La Cassazione, con l’ordinanza 13680/2024, ha stabilito alcuni importanti principi sull’abuso nella successione di contratti a tempo determinato e sul termine di impugnazione applicabile.
I giudici hanno offerto una chiara interpretazione della normativa relativa ai contratti a tempo determinato, ponendo un freno all’abuso della loro reiterazione e garantendo una maggiore tutela ai lavoratori coinvolti. La sentenza rinforza la necessità di un’applicazione rigorosa delle norme a tutela del lavoro, in conformità con il diritto comunitario.
Scopriamo dunque nello specifico i dettagli di questa nuova pronuncia giuridica.
Il caso
La vicenda trae origine dal ricorso presentato da alcuni lavoratori contro il Comune di Carini. I ricorrenti avevano stipulato diversi contratti a tempo determinato, iniziati prima del 1° aprile 2005 e proseguiti fino al 1° aprile 2015. La loro richiesta verteva sulla dichiarazione di nullità dei termini apposti ai contratti e sul riconoscimento di un rapporto di lavoro a tempo indeterminato, con le conseguenti differenze retributive o, in alternativa, il risarcimento del danno subito.
Il Tribunale di Palermo prima e la Corte d’Appello di Palermo poi, avevano respinto le richieste, sostenendo che i ricorrenti erano decaduti dal diritto di impugnare i contratti precedenti al 1° aprile 2005, in base alla normativa vigente.

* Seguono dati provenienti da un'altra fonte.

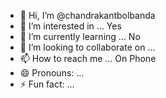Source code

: - 👋 Hi, I’m @chandrakantbolbanda
- 👀 I’m interested in ... Yes
- 🌱 I’m currently learning ... No
- 💞️ I’m looking to collaborate on ... 
- 📫 How to reach me ... On Phone
- 😄 Pronouns: ...
- ⚡ Fun fact: ...

<!---
chandrakantbolbanda/chandrakantbolbanda is a ✨ special ✨ repository because its `README.md` (this file) appears on your GitHub profile.
You can click the Preview link to take a look at your changes.
--->
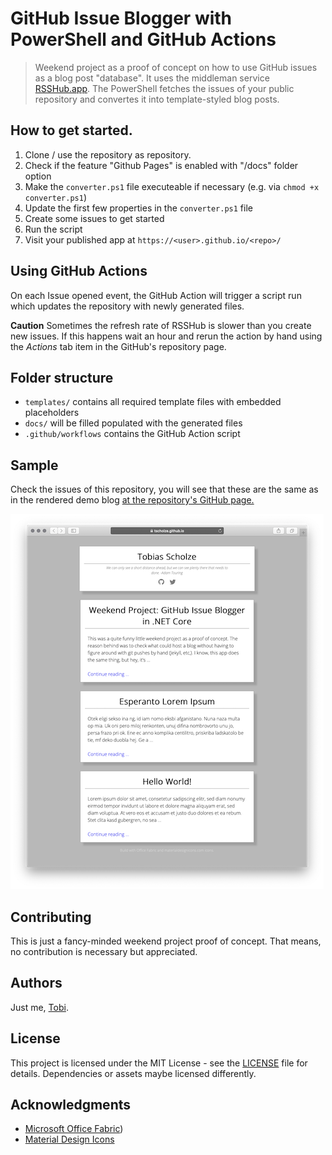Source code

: GitHub Issue Blogger with PowerShell and GitHub Actions
======
> Weekend project as a proof of concept on how to use GitHub issues as a blog post "database". It uses the middleman service [RSSHub.app](https://rsshub.app). The PowerShell fetches the issues of your public repository and convertes it into template-styled blog posts.

## How to get started.

1. Clone / use the repository as repository.
2. Check if the feature "Github Pages" is enabled with "/docs" folder option
2. Make the `converter.ps1` file executeable if necessary (e.g. via `chmod +x converter.ps1`)
2. Update the first few properties in the `converter.ps1` file
3. Create some issues to get started
4. Run the script
5. Visit your published app at `https://<user>.github.io/<repo>/`

## Using GitHub Actions
On each Issue opened event, the GitHub Action will trigger a script run which updates the repository with newly generated files.

**Caution**
Sometimes the refresh rate of RSSHub is slower than you create new issues. If this happens wait an hour and rerun the action by hand using the *Actions* tab item in the GitHub's repository page.

## Folder structure
- `templates/` contains all required template files with embedded placeholders
- `docs/` will be filled populated with the generated files
- `.github/workflows` contains the GitHub Action script

## Sample
Check the issues of this repository, you will see that these are the same as in the rendered demo blog [at the repository's GitHub page.](https://tscholze.github.io/powershell-github-issue-blogger/)

![Sample blog screenshot](sample-blog.png)

## Contributing
This is just a fancy-minded weekend project proof of concept. That means, no contribution is necessary but appreciated.

## Authors
Just me, [Tobi]([https://tscholze.github.io).

## License
This project is licensed under the MIT License - see the [LICENSE](LICENSE) file for details.
Dependencies or assets maybe licensed differently.

## Acknowledgments
- [Microsoft Office Fabric](https://developer.microsoft.com/en-us/fabric))
- [Material Design Icons](http://materialdesignicons.com)
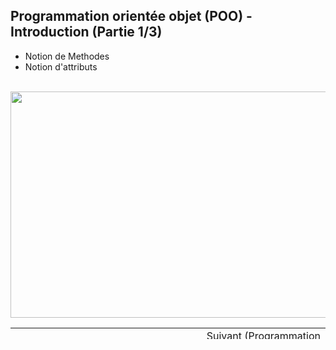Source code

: <h2 dir="auto" id="user-content-h_174031069121655196260265"><strong><span>Programmation orient&eacute;e objet (POO) - Introduction</span> </strong><strong>(Partie 1/3)</strong></h2>
<ul dir="auto">
<li>Notion de Methodes</li>
<li>Notion d'attributs</li>
</ul>
<p dir="auto"></p>
<p>&nbsp;<a href="https://www.youtube.com/watch?v=CVvqd3QJ-3g&amp;list=PLtioRYPUn23rmTQmI3XhCEMH0Tcn9y50z&amp;index=13&amp;ab_channel=TechnologiesdeFrance%28TDF%29"><img src="FGV - Pr&eacute;sentation.png" width="640" height="362" alt="" style="display: block; margin-left: auto; margin-right: auto;" /></a></p>
<p></p>
<p></p>
<table border="0" style="width: 100%; border-collapse: collapse; border-style: none; height: 18px;">
<tbody>
<tr style="height: 18px;">
<td style="width: 50%; height: 18px;"><a href="https://github.com/Technologies-de-France/Formation-LabVIEW/tree/main/G-2%20CLA%20Application">Pr&eacute;c&eacute;dent (<span>CLA Application</span>)</a><a href="/D-2%20Queue message handler - QMH - Calculatrice 1/"></a><a href="/D-1 Queue message handler - QMH/"></a><a href="/C-3 Machine d'&eacute;tat, le template NI/"></a><br /><a href="/C-1 Machine d'&eacute;tat, pr&eacute;sentation/"></a></td>
<td style="width: 50%; text-align: right; height: 18px;"><a href="/C-3 Machine d'&eacute;tat, le template NI/"></a><a href="https://github.com/Technologies-de-France/Formation-LabVIEW/tree/main/H-2%20Programmation%20orient%C3%A9e%20objet%20(POO)%20-%20Application">Suivant (<span>Programmation orient&eacute;e objet (POO) - Application</span>)</a></td>
</tr>
</tbody>
</table>
<p dir="auto" id="user-content-h_4774480761351655104528452" style="text-align: left;"></p>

Le regole per l’impugnazione nei casi di abuso di contratti a tempo determinato
Contrariamente a quanto deciso dai giudici di merito, la Corte di Cassazione ha ribadito che il termine di impugnazione, previsto dall’articolo 32, comma 4, lettera a) della Legge n. 183/2010, deve essere applicato a partire dall’ultimo contratto stipulato tra le parti. Questo significa che l’analisi dell’abusività deve considerare l’intera sequenza dei contratti, e non solo i singoli contratti presi separatamente.
Secondo la Suprema Corte, la sequenza contrattuale che precede l’ultimo contratto costituisce un dato fattuale che contribuisce a dimostrare l’abusività dell’utilizzo dei contratti a termine. Tale principio è stato rafforzato richiamando precedenti decisioni (Cass. n. 8038/2022 e Cass. n. 4960/2023) e la giurisprudenza della Corte di Giustizia dell’Unione Europea (CGUE, causa C-53/04, Marrosu Sardino).
La Corte ha quindi cassato la sentenza della Corte d’Appello di Palermo, rinviando il caso a un nuovo esame da parte della stessa Corte in diversa composizione, affinché si pronunci in merito alla configurabilità di una reiterazione abusiva dei contratti a termine e sulle relative conseguenze risarcitorie.
Questa decisione assume una particolare importanza per i lavoratori, poiché stabilisce che l’impugnazione dell’ultimo contratto può estendersi anche ai contratti precedenti. Per i datori di lavoro, invece, impone maggiore attenzione nella gestione dei contratti a tempo determinato, evitando di incorrere in pratiche abusive che potrebbero comportare rilevanti sanzioni e obblighi risarcitori.